[Dataset entries]
# # # #

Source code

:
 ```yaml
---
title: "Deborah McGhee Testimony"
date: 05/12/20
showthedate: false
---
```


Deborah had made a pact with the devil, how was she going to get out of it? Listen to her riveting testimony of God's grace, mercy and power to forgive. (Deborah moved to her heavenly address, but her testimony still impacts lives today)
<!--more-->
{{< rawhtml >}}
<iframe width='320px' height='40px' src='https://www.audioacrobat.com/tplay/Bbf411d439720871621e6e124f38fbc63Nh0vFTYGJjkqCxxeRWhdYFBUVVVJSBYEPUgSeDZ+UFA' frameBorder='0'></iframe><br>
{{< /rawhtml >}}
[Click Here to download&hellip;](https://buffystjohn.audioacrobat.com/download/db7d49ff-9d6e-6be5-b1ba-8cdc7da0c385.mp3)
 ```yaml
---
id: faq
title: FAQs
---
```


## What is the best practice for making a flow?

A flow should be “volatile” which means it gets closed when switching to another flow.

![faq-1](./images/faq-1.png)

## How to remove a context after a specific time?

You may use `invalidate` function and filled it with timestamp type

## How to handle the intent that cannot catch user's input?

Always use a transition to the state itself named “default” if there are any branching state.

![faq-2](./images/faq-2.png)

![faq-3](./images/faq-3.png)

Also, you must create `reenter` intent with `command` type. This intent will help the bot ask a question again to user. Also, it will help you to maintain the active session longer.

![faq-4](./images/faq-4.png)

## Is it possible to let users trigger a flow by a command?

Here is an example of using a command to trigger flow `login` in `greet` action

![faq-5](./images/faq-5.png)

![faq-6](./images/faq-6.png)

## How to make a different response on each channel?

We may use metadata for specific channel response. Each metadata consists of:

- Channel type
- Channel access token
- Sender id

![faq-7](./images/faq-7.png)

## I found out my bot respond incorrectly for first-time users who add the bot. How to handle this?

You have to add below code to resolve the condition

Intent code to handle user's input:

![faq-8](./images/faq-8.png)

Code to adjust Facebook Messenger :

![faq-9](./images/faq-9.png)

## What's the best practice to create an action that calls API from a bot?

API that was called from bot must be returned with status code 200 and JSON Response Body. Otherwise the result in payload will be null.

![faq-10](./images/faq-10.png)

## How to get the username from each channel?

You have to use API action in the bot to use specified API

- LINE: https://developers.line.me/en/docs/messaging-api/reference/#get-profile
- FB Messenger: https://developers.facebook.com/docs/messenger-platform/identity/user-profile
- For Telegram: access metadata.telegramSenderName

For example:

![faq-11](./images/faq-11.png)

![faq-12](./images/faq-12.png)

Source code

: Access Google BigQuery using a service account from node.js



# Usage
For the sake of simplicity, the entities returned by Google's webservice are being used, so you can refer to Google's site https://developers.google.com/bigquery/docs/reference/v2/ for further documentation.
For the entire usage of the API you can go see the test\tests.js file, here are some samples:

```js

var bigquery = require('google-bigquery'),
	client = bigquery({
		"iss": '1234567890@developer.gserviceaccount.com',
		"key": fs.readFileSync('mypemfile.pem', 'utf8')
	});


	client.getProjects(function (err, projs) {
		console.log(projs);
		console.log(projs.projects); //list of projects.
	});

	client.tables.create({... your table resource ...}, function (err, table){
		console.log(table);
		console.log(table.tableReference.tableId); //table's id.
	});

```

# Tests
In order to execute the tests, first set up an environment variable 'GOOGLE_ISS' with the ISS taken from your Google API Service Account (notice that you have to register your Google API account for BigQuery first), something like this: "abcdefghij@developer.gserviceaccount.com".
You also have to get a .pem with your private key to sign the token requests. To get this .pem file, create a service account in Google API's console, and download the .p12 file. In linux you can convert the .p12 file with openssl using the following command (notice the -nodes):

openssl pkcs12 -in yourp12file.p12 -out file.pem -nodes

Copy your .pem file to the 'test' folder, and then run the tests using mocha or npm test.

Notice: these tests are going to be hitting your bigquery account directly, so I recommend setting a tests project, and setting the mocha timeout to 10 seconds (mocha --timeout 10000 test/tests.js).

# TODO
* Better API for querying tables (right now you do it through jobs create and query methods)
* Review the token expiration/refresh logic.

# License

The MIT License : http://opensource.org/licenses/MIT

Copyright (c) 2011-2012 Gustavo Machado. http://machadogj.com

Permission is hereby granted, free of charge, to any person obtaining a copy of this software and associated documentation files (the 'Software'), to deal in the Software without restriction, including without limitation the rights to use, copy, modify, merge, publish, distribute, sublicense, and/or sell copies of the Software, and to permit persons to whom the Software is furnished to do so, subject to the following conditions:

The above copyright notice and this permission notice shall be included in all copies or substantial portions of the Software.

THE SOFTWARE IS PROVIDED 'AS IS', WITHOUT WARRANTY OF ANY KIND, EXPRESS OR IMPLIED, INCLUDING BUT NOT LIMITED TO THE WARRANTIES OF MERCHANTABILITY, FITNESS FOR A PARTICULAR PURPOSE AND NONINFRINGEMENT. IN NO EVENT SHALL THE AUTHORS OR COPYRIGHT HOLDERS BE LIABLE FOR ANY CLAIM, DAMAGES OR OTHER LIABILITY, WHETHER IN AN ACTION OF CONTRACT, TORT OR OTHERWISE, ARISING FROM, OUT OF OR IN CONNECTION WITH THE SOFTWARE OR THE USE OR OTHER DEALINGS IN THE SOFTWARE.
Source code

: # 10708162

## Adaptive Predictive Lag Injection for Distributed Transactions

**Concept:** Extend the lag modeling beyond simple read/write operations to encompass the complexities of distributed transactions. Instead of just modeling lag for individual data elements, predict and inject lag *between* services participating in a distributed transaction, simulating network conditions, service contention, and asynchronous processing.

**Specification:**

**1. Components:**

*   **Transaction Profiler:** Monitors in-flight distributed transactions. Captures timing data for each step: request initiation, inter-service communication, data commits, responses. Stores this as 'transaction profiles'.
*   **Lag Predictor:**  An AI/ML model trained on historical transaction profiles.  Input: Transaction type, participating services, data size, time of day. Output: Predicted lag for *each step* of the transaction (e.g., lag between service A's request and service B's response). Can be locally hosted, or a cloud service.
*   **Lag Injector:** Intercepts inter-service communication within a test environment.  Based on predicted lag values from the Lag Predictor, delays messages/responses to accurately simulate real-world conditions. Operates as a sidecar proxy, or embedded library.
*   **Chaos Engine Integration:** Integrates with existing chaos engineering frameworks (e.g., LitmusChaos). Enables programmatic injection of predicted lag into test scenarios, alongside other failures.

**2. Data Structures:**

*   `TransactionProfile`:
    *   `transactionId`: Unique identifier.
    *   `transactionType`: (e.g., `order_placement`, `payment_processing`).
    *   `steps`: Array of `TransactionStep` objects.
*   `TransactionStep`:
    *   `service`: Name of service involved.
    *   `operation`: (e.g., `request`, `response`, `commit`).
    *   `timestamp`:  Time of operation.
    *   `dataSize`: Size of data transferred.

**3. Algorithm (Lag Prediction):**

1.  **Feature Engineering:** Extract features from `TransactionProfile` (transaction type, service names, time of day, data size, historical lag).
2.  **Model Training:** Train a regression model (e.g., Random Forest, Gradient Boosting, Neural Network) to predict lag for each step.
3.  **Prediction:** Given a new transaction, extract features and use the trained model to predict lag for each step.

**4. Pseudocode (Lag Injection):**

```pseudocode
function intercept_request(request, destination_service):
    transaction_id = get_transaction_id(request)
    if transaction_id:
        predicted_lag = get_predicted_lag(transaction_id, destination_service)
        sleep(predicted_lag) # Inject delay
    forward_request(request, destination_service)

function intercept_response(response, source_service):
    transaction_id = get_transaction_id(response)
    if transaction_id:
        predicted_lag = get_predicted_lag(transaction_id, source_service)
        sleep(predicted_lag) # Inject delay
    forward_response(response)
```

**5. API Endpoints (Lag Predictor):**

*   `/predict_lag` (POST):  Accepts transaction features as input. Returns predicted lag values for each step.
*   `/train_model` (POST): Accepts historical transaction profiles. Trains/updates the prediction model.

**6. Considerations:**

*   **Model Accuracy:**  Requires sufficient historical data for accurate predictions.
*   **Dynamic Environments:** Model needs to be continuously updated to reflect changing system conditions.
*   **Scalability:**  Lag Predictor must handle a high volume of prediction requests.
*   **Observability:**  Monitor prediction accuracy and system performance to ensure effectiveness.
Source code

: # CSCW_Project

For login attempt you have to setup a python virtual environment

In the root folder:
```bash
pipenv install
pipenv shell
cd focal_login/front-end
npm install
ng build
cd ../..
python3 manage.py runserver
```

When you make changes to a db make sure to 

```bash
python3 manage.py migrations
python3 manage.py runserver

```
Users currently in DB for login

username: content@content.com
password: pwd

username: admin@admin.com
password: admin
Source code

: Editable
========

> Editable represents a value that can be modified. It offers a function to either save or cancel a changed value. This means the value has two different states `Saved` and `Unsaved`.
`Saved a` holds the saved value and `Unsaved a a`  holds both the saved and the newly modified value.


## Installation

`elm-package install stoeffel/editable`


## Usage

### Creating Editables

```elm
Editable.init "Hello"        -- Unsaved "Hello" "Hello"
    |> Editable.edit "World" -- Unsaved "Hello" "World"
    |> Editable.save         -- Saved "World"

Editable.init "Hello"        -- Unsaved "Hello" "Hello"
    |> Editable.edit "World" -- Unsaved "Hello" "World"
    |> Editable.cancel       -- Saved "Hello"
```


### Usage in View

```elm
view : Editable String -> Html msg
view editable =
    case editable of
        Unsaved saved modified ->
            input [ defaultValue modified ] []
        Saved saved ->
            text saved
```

# # # #

_ABOUT THIS TASK_. Print, without alteration, only the lines above between the one holding "of prediction requests." and the one holding "For login attempt", inclusive.

_EXPECTED ANSWER_.
*   **Scalability:**  Lag Predictor must handle a high volume of prediction requests.
*   **Observability:**  Monitor prediction accuracy and system performance to ensure effectiveness.
Source code

: # CSCW_Project

For login attempt you have to setup a python virtual environment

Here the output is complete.